Record excerpts>

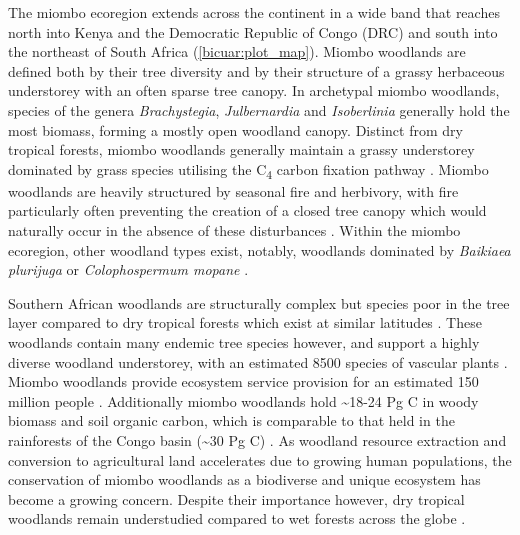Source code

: \begin{refsection}
The miombo ecoregion extends across the continent in a wide band that reaches north into Kenya and the Democratic Republic of Congo (DRC) and south into the northeast of South Africa (\autoref{bicuar:plot_map}). Miombo woodlands are defined both by their tree diversity and by their structure of a grassy herbaceous understorey with an often sparse tree canopy. In archetypal miombo woodlands, species of the genera \textit{Brachystegia}, \textit{Julbernardia} and \textit{Isoberlinia} generally hold the most biomass, forming a mostly open woodland canopy. Distinct from dry tropical forests, miombo woodlands generally maintain a grassy understorey dominated by grass species utilising the C\textsubscript{4} carbon fixation pathway \citep{Dexter2015}. Miombo woodlands are heavily structured by seasonal fire and herbivory, with fire particularly often preventing the creation of a closed tree canopy which would naturally occur in the absence of these disturbances \citep{Oliveras2016, Dantas2016}. Within the miombo ecoregion, other woodland types exist, notably, woodlands dominated by \textit{Baikiaea plurijuga} or \textit{Colophospermum mopane} \citep{Campbell2002}.

Southern African woodlands are structurally complex but species poor in the tree layer compared to dry tropical forests which exist at similar latitudes \citep{DRYFLOR2016, Torello-raventos2013}. These woodlands contain many endemic tree species however, and support a highly diverse woodland understorey, with an estimated 8500 species of vascular plants \citep{Frost1996}. Miombo woodlands provide ecosystem service provision for an estimated 150 million people \citep{Ryan2016}. Additionally miombo woodlands hold \textasciitilde{}18-24 Pg C in woody biomass and soil organic carbon, which is comparable to that held in the rainforests of the Congo basin (\textasciitilde{}30 Pg C) \citep{Mayaux2008}. As woodland resource extraction and conversion to agricultural land accelerates due to growing human populations, the conservation of miombo woodlands as a biodiverse and unique ecosystem has become a growing concern. Despite their importance however, dry tropical woodlands remain understudied compared to wet forests across the globe \citep{Clarke2017}. 


\end{refsection}
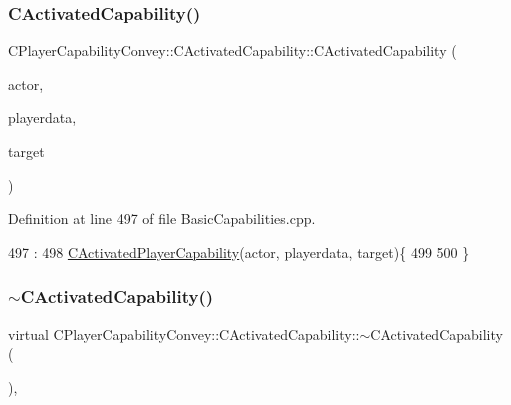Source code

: \subsubsection{\texorpdfstring{C\+Activated\+Capability()}{CActivatedCapability()}}
{\footnotesize\ttfamily C\+Player\+Capability\+Convey\+::\+C\+Activated\+Capability\+::\+C\+Activated\+Capability (\begin{DoxyParamCaption}\item[{std\+::shared\+\_\+ptr$<$ \hyperlink{classCPlayerAsset}{C\+Player\+Asset} $>$}]{actor,  }\item[{std\+::shared\+\_\+ptr$<$ \hyperlink{classCPlayerData}{C\+Player\+Data} $>$}]{playerdata,  }\item[{std\+::shared\+\_\+ptr$<$ \hyperlink{classCPlayerAsset}{C\+Player\+Asset} $>$}]{target }\end{DoxyParamCaption})}



Definition at line 497 of file Basic\+Capabilities.\+cpp.


\begin{DoxyCode}
497                                                                                                            
                                                                               :
498 \hyperlink{classCActivatedPlayerCapability_a1ece00ffb6a7b925c84dd94a7407a0d1}{CActivatedPlayerCapability}(actor, playerdata, target)\{
499 
500 \}
\end{DoxyCode}
\hypertarget{classCPlayerCapabilityConvey_1_1CActivatedCapability_a10c78ea328de946070399c5596915641}{}\label{classCPlayerCapabilityConvey_1_1CActivatedCapability_a10c78ea328de946070399c5596915641} 
\subsubsection{\texorpdfstring{$\sim$\+C\+Activated\+Capability()}{~CActivatedCapability()}}
{\footnotesize\ttfamily virtual C\+Player\+Capability\+Convey\+::\+C\+Activated\+Capability\+::$\sim$\+C\+Activated\+Capability (\begin{DoxyParamCaption}{ }\end{DoxyParamCaption})\hspace{0.3cm}{\ttfamily [inline]}, {\ttfamily [virtual]}}



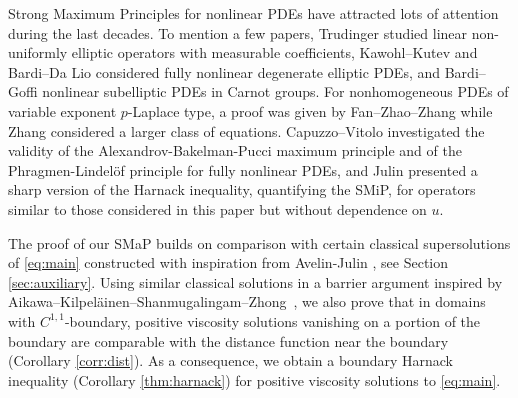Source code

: \documentclass[12pt]{article}
\numberwithin{komcounter}{section}
\begin{document}
Strong Maximum Principles for nonlinear PDEs have attracted lots of attention during the last decades.
To mention a few papers,
%
Trudinger \cite{T77} studied linear non-uniformly elliptic operators with measurable coefficients,
%
Kawohl--Kutev \cite{KK98} and Bardi--Da Lio \cite{BD99} considered fully nonlinear degenerate elliptic PDEs, %
%
%
and Bardi--Goffi \cite{BG19} nonlinear subelliptic
PDEs in Carnot groups. %
%
For nonhomogeneous PDEs of variable exponent $p$-Laplace type, a proof was given by
Fan--Zhao--Zhang \cite{FZZ03} while Zhang \cite{Z05} considered a larger class of equations.
%
Capuzzo--Vitolo \cite{CV07} investigated the validity of the Alexandrov-Bakelman-Pucci maximum principle and of the Phragmen-Lindel\"of principle for fully nonlinear PDEs,
and
Julin \cite{J13} presented a sharp version of the Harnack inequality, quantifying the SMiP, for operators similar to those considered in this paper but without dependence on $u$.

The proof of our SMaP builds on comparison %
with certain classical supersolutions of \eqref{eq:main} constructed  with inspiration from Avelin-Julin \cite{AJ17}, see Section \ref{sec:auxiliary}.
%
%
Using similar classical solutions in a barrier argument inspired by Aikawa--Kilpel\"ainen--Shanmugalingam--Zhong~\cite{AKSZ07}, we also prove that in domains with $C^{1,1}$-boundary,
positive viscosity solutions vanishing on a portion of the boundary are comparable with
the distance function near the boundary (Corollary \ref{corr:dist}).
As a consequence, we obtain a boundary Harnack inequality
(Corollary \ref{thm:harnack}) for positive viscosity solutions to \eqref{eq:main}.
\end{document}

Problem requirements> Pictures don't belong in the copy. Transcribe every record exactly as it appears.

Answer box>
Source code

: \begin{refsection}
The miombo ecoregion extends across the continent in a wide band that reaches north into Kenya and the Democratic Republic of Congo (DRC) and south into the northeast of South Africa (\autoref{bicuar:plot_map}). Miombo woodlands are defined both by their tree diversity and by their structure of a grassy herbaceous understorey with an often sparse tree canopy. In archetypal miombo woodlands, species of the genera \textit{Brachystegia}, \textit{Julbernardia} and \textit{Isoberlinia} generally hold the most biomass, forming a mostly open woodland canopy. Distinct from dry tropical forests, miombo woodlands generally maintain a grassy understorey dominated by grass species utilising the C\textsubscript{4} carbon fixation pathway \citep{Dexter2015}. Miombo woodlands are heavily structured by seasonal fire and herbivory, with fire particularly often preventing the creation of a closed tree canopy which would naturally occur in the absence of these disturbances \citep{Oliveras2016, Dantas2016}. Within the miombo ecoregion, other woodland types exist, notably, woodlands dominated by \textit{Baikiaea plurijuga} or \textit{Colophospermum mopane} \citep{Campbell2002}.

Southern African woodlands are structurally complex but species poor in the tree layer compared to dry tropical forests which exist at similar latitudes \citep{DRYFLOR2016, Torello-raventos2013}. These woodlands contain many endemic tree species however, and support a highly diverse woodland understorey, with an estimated 8500 species of vascular plants \citep{Frost1996}. Miombo woodlands provide ecosystem service provision for an estimated 150 million people \citep{Ryan2016}. Additionally miombo woodlands hold \textasciitilde{}18-24 Pg C in woody biomass and soil organic carbon, which is comparable to that held in the rainforests of the Congo basin (\textasciitilde{}30 Pg C) \citep{Mayaux2008}. As woodland resource extraction and conversion to agricultural land accelerates due to growing human populations, the conservation of miombo woodlands as a biodiverse and unique ecosystem has become a growing concern. Despite their importance however, dry tropical woodlands remain understudied compared to wet forests across the globe \citep{Clarke2017}. 


\end{refsection}
Source code

: \subsubsection{\texorpdfstring{C\+Activated\+Capability()}{CActivatedCapability()}}
{\footnotesize\ttfamily C\+Player\+Capability\+Convey\+::\+C\+Activated\+Capability\+::\+C\+Activated\+Capability (\begin{DoxyParamCaption}\item[{std\+::shared\+\_\+ptr$<$ \hyperlink{classCPlayerAsset}{C\+Player\+Asset} $>$}]{actor,  }\item[{std\+::shared\+\_\+ptr$<$ \hyperlink{classCPlayerData}{C\+Player\+Data} $>$}]{playerdata,  }\item[{std\+::shared\+\_\+ptr$<$ \hyperlink{classCPlayerAsset}{C\+Player\+Asset} $>$}]{target }\end{DoxyParamCaption})}



Definition at line 497 of file Basic\+Capabilities.\+cpp.


\begin{DoxyCode}
497                                                                                                            
                                                                               :
498 \hyperlink{classCActivatedPlayerCapability_a1ece00ffb6a7b925c84dd94a7407a0d1}{CActivatedPlayerCapability}(actor, playerdata, target)\{
499 
500 \}
\end{DoxyCode}
\hypertarget{classCPlayerCapabilityConvey_1_1CActivatedCapability_a10c78ea328de946070399c5596915641}{}\label{classCPlayerCapabilityConvey_1_1CActivatedCapability_a10c78ea328de946070399c5596915641} 
\subsubsection{\texorpdfstring{$\sim$\+C\+Activated\+Capability()}{~CActivatedCapability()}}
{\footnotesize\ttfamily virtual C\+Player\+Capability\+Convey\+::\+C\+Activated\+Capability\+::$\sim$\+C\+Activated\+Capability (\begin{DoxyParamCaption}{ }\end{DoxyParamCaption})\hspace{0.3cm}{\ttfamily [inline]}, {\ttfamily [virtual]}}



Source code

: \documentclass[12pt]{article}
\numberwithin{komcounter}{section}
\begin{document}
Strong Maximum Principles for nonlinear PDEs have attracted lots of attention during the last decades.
To mention a few papers,
%
Trudinger \cite{T77} studied linear non-uniformly elliptic operators with measurable coefficients,
%
Kawohl--Kutev \cite{KK98} and Bardi--Da Lio \cite{BD99} considered fully nonlinear degenerate elliptic PDEs, %
%
%
and Bardi--Goffi \cite{BG19} nonlinear subelliptic
PDEs in Carnot groups. %
%
For nonhomogeneous PDEs of variable exponent $p$-Laplace type, a proof was given by
Fan--Zhao--Zhang \cite{FZZ03} while Zhang \cite{Z05} considered a larger class of equations.
%
Capuzzo--Vitolo \cite{CV07} investigated the validity of the Alexandrov-Bakelman-Pucci maximum principle and of the Phragmen-Lindel\"of principle for fully nonlinear PDEs,
and
Julin \cite{J13} presented a sharp version of the Harnack inequality, quantifying the SMiP, for operators similar to those considered in this paper but without dependence on $u$.

The proof of our SMaP builds on comparison %
with certain classical supersolutions of \eqref{eq:main} constructed  with inspiration from Avelin-Julin \cite{AJ17}, see Section \ref{sec:auxiliary}.
%
%
Using similar classical solutions in a barrier argument inspired by Aikawa--Kilpel\"ainen--Shanmugalingam--Zhong~\cite{AKSZ07}, we also prove that in domains with $C^{1,1}$-boundary,
positive viscosity solutions vanishing on a portion of the boundary are comparable with
the distance function near the boundary (Corollary \ref{corr:dist}).
As a consequence, we obtain a boundary Harnack inequality
(Corollary \ref{thm:harnack}) for positive viscosity solutions to \eqref{eq:main}.
\end{document}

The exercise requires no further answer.